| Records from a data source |
════════

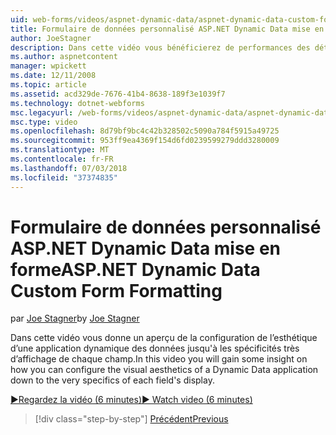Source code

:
 ```yaml
---
uid: web-forms/videos/aspnet-dynamic-data/aspnet-dynamic-data-custom-form-formatting
title: Formulaire de données personnalisé ASP.NET Dynamic Data mise en forme | Microsoft Docs
author: JoeStagner
description: Dans cette vidéo vous bénéficierez de performances des détails sur la façon dont vous pouvez configurer l’esthétique d’une application de données dynamiques sur les spécificités très de chaque champ...
ms.author: aspnetcontent
manager: wpickett
ms.date: 12/11/2008
ms.topic: article
ms.assetid: acd329de-7676-41b4-8638-189f3e1039f7
ms.technology: dotnet-webforms
msc.legacyurl: /web-forms/videos/aspnet-dynamic-data/aspnet-dynamic-data-custom-form-formatting
msc.type: video
ms.openlocfilehash: 8d79bf9bc4c42b328502c5090a784f5915a49725
ms.sourcegitcommit: 953ff9ea4369f154d6fd0239599279ddd3280009
ms.translationtype: MT
ms.contentlocale: fr-FR
ms.lasthandoff: 07/03/2018
ms.locfileid: "37374835"
---
```

<a name="aspnet-dynamic-data-custom-form-formatting"></a><span data-ttu-id="1a020-103">Formulaire de données personnalisé ASP.NET Dynamic Data mise en forme</span><span class="sxs-lookup"><span data-stu-id="1a020-103">ASP.NET Dynamic Data Custom Form Formatting</span></span>
====================
<span data-ttu-id="1a020-104">par [Joe Stagner](https://github.com/JoeStagner)</span><span class="sxs-lookup"><span data-stu-id="1a020-104">by [Joe Stagner](https://github.com/JoeStagner)</span></span>

<span data-ttu-id="1a020-105">Dans cette vidéo vous donne un aperçu de la configuration de l’esthétique d’une application dynamique des données jusqu'à les spécificités très d’affichage de chaque champ.</span><span class="sxs-lookup"><span data-stu-id="1a020-105">In this video you will gain some insight on how you can configure the visual aesthetics of a Dynamic Data application down to the very specifics of each field's display.</span></span>

[<span data-ttu-id="1a020-106">&#9654;Regardez la vidéo (6 minutes)</span><span class="sxs-lookup"><span data-stu-id="1a020-106">&#9654; Watch video (6 minutes)</span></span>](https://channel9.msdn.com/Blogs/ASP-NET-Site-Videos/aspnet-dynamic-data-custom-form-formatting)

> [!div class="step-by-step"]
> [<span data-ttu-id="1a020-107">Précédent</span><span class="sxs-lookup"><span data-stu-id="1a020-107">Previous</span></span>](how-to-create-table-specific-custom-forms-in-an-aspnet-dynamic-data-application.md)
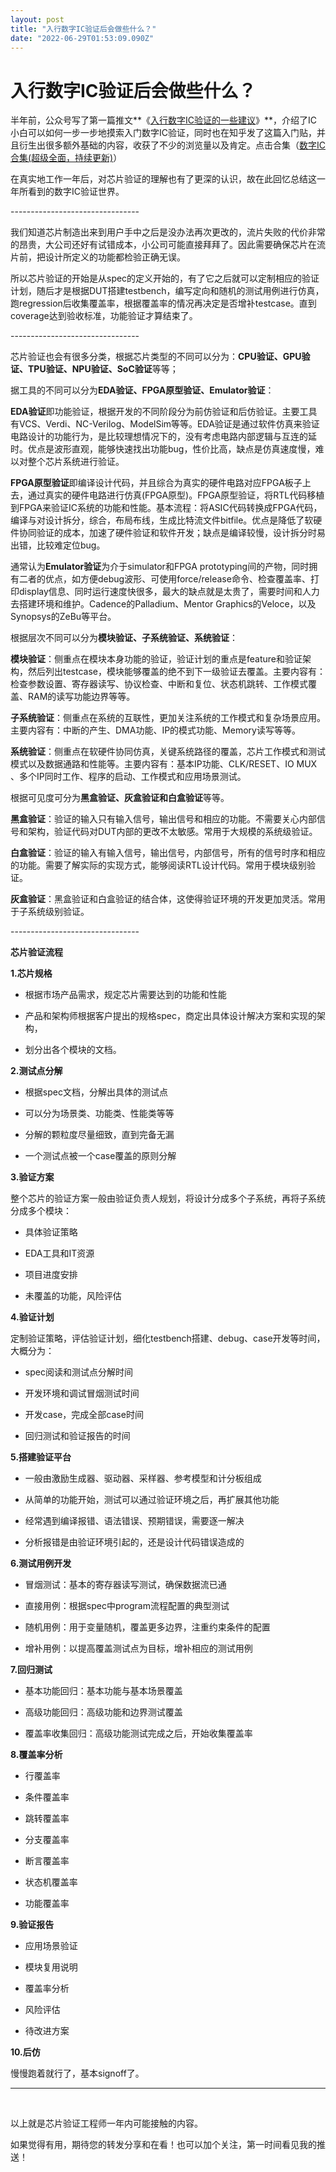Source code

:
 ```yaml
---
layout: post
title: "入行数字IC验证后会做些什么？"
date: "2022-06-29T01:53:09.090Z"
---
```

入行数字IC验证后会做些什么？
===============

半年前，公众号写了第一篇推文**《[入行数字IC验证的一些建议](http://mp.weixin.qq.com/s?__biz=MzA5MzgwOTY4Mg==&mid=2247483674&idx=1&sn=49588b59317111d5b92c0ab275ec2e19&chksm=90597c67a72ef571903067a198fa90663e1ac83f271c93d407c021f8e3ae936205906cc9c67b&scene=21#wechat_redirect)》**，介绍了IC小白可以如何一步一步地摸索入门数字IC验证，同时也在知乎发了这篇入门贴，并且衍生出很多额外基础的内容，收获了不少的浏览量以及肯定。点击合集（[数字IC合集(超级全面，持续更新)](http://mp.weixin.qq.com/s?__biz=MzA5MzgwOTY4Mg==&mid=2247485453&idx=1&sn=9b122d7155315dc85e2e316e3c3c30fd&chksm=90597570a72efc664d949aafd40bf152cd085e6696ac4cc7107856f4ee989e40462823928b09&scene=21#wechat_redirect)）

在真实地工作一年后，对芯片验证的理解也有了更深的认识，故在此回忆总结这一年所看到的数字IC验证世界。

\--------------------------------

我们知道芯片制造出来到用户手中之后是没办法再次更改的，流片失败的代价非常的昂贵，大公司还好有试错成本，小公司可能直接拜拜了。因此需要确保芯片在流片前，把设计所定义的功能都检验正确无误。

所以芯片验证的开始是从spec的定义开始的，有了它之后就可以定制相应的验证计划，随后才是根据DUT搭建testbench，编写定向和随机的测试用例进行仿真，跑regression后收集覆盖率，根据覆盖率的情况再决定是否增补testcase。直到coverage达到验收标准，功能验证才算结束了。

\--------------------------------

芯片验证也会有很多分类，根据芯片类型的不同可以分为：**CPU验证、GPU验证、TPU验证、NPU验证、SoC验证**等等；

  
据工具的不同可以分为**EDA验证、FPGA原型验证、Emulator验证**：

**EDA验证**即功能验证，根据开发的不同阶段分为前仿验证和后仿验证。主要工具有VCS、Verdi、NC-Verilog、ModelSim等等。EDA验证是通过软件仿真来验证电路设计的功能行为，是比较理想情况下的，没有考虑电路内部逻辑与互连的延时。优点是波形直观，能够快速找出功能bug，性价比高，缺点是仿真速度慢，难以对整个芯片系统进行验证。

**FPGA原型验证**即编译设计代码，并且综合为真实的硬件电路对应FPGA板子上去，通过真实的硬件电路进行仿真(FPGA原型)。FPGA原型验证，将RTL代码移植到FPGA来验证IC系统的功能和性能。基本流程：将ASIC代码转换成FPGA代码，编译与对设计拆分，综合，布局布线，生成比特流文件bitfile。优点是降低了软硬件协同验证的成本，加速了硬件验证和软件开发；缺点是编译较慢，设计拆分时易出错，比较难定位bug。

通常认为**Emulator验证**为介于simulator和FPGA prototyping间的产物，同时拥有二者的优点，如方便debug波形、可使用force/release命令、检查覆盖率、打印display信息、同时运行速度快很多，最大的缺点就是太贵了，需要时间和人力去搭建环境和维护。Cadence的Palladium、Mentor Graphics的Veloce，以及Synopsys的ZeBu等平台。

根据层次不同可以分为**模块验证、子系统验证、系统验证**：

**模块验证**：侧重点在模块本身功能的验证，验证计划的重点是feature和验证架构，然后列出testcase，模块能够覆盖的绝不到下一级验证去覆盖。主要内容有：检查参数设置、寄存器读写、协议检查、中断和复位、状态机跳转、工作模式覆盖、RAM的读写功能边界等等。

**子系统验证**：侧重点在系统的互联性，更加关注系统的工作模式和复杂场景应用。主要内容有：中断的产生、DMA功能、IP的模式功能、Memory读写等等。

**系统验证**：侧重点在软硬件协同仿真，关键系统路径的覆盖，芯片工作模式和测试模式以及数据通路和性能等。主要内容有：基本IP功能、CLK/RESET、IO MUX 、多个IP同时工作、程序的启动、工作模式和应用场景测试。

根据可见度可分为**黑盒验证、灰盒验证和白盒验证**等等。

**黑盒验证**：验证的输入只有输入信号，输出信号和相应的功能。不需要关心内部信号和架构，验证代码对DUT内部的更改不太敏感。常用于大规模的系统级验证。

**白盒验证**：验证的输入有输入信号，输出信号，内部信号，所有的信号时序和相应的功能。需要了解实际的实现方式，能够阅读RTL设计代码。常用于模块级别验证。

**灰盒验证**：黑盒验证和白盒验证的结合体，这使得验证环境的开发更加灵活。常用于子系统级别验证。

\--------------------------------

  
**芯片验证流程**  

**1.芯片规格**

*   根据市场产品需求，规定芯片需要达到的功能和性能
    
*   产品和架构师根据客户提出的规格spec，商定出具体设计解决方案和实现的架构，
    
*   划分出各个模块的文档。
    

**2.测试点分解**

*   根据spec文档，分解出具体的测试点
    
*   可以分为场景类、功能类、性能类等等
    
*   分解的颗粒度尽量细致，直到完备无漏
    
*   一个测试点被一个case覆盖的原则分解
    

**3.验证方案**

整个芯片的验证方案一般由验证负责人规划，将设计分成多个子系统，再将子系统分成多个模块：

*   具体验证策略
    
*   EDA工具和IT资源
    
*   项目进度安排
    
*   未覆盖的功能，风险评估
    

**4.验证计划**

定制验证策略，评估验证计划，细化testbench搭建、debug、case开发等时间，大概分为：

*   spec阅读和测试点分解时间
    
*   开发环境和调试冒烟测试时间
    
*   开发case，完成全部case时间
    
*   回归测试和验证报告的时间
    

**5.搭建验证平台**

*   一般由激励生成器、驱动器、采样器、参考模型和计分板组成
    
*   从简单的功能开始，测试可以通过验证环境之后，再扩展其他功能
    
*   经常遇到编译报错、语法错误、预期错误，需要逐一解决
    
*   分析报错是由验证环境引起的，还是设计代码错误造成的
    

**6.测试用例开发**

*   冒烟测试：基本的寄存器读写测试，确保数据流已通
    
*   直接用例：根据spec中program流程配置的典型测试
    
*   随机用例：用于变量随机，覆盖更多边界，注重约束条件的配置
    
*   增补用例：以提高覆盖测试点为目标，增补相应的测试用例
    

**7.回归测试**

*   基本功能回归：基本功能与基本场景覆盖
    
*   高级功能回归：高级功能和边界测试覆盖
    
*   覆盖率收集回归：高级功能测试完成之后，开始收集覆盖率
    

**8.覆盖率分析**

*   行覆盖率
    
*   条件覆盖率
    
*   跳转覆盖率
    
*   分支覆盖率
    
*   断言覆盖率
    
*   状态机覆盖率
    
*   功能覆盖率
    

**9.验证报告**

*   应用场景验证
    
*   模块复用说明
    
*   覆盖率分析
    
*   风险评估
    
*   待改进方案
    

**10.后仿**

慢慢跑着就行了，基本signoff了。

* * *

 

以上就是芯片验证工程师一年内可能接触的内容。

如果觉得有用，期待您的转发分享和在看！也可以加个关注，第一时间看见我的推送！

════════

Starting from the line with "定制验证策略，评估验证计划，" and ending with the final line of the data, quote every line exactly, both ends included.

定制验证策略，评估验证计划，细化testbench搭建、debug、case开发等时间，大概分为：

*   spec阅读和测试点分解时间
    
*   开发环境和调试冒烟测试时间
    
*   开发case，完成全部case时间
    
*   回归测试和验证报告的时间
    

**5.搭建验证平台**

*   一般由激励生成器、驱动器、采样器、参考模型和计分板组成
    
*   从简单的功能开始，测试可以通过验证环境之后，再扩展其他功能
    
*   经常遇到编译报错、语法错误、预期错误，需要逐一解决
    
*   分析报错是由验证环境引起的，还是设计代码错误造成的
    

**6.测试用例开发**

*   冒烟测试：基本的寄存器读写测试，确保数据流已通
    
*   直接用例：根据spec中program流程配置的典型测试
    
*   随机用例：用于变量随机，覆盖更多边界，注重约束条件的配置
    
*   增补用例：以提高覆盖测试点为目标，增补相应的测试用例
    

**7.回归测试**

*   基本功能回归：基本功能与基本场景覆盖
    
*   高级功能回归：高级功能和边界测试覆盖
    
*   覆盖率收集回归：高级功能测试完成之后，开始收集覆盖率
    

**8.覆盖率分析**

*   行覆盖率
    
*   条件覆盖率
    
*   跳转覆盖率
    
*   分支覆盖率
    
*   断言覆盖率
    
*   状态机覆盖率
    
*   功能覆盖率
    

**9.验证报告**

*   应用场景验证
    
*   模块复用说明
    
*   覆盖率分析
    
*   风险评估
    
*   待改进方案
    

**10.后仿**

慢慢跑着就行了，基本signoff了。

* * *

 

以上就是芯片验证工程师一年内可能接触的内容。

如果觉得有用，期待您的转发分享和在看！也可以加个关注，第一时间看见我的推送！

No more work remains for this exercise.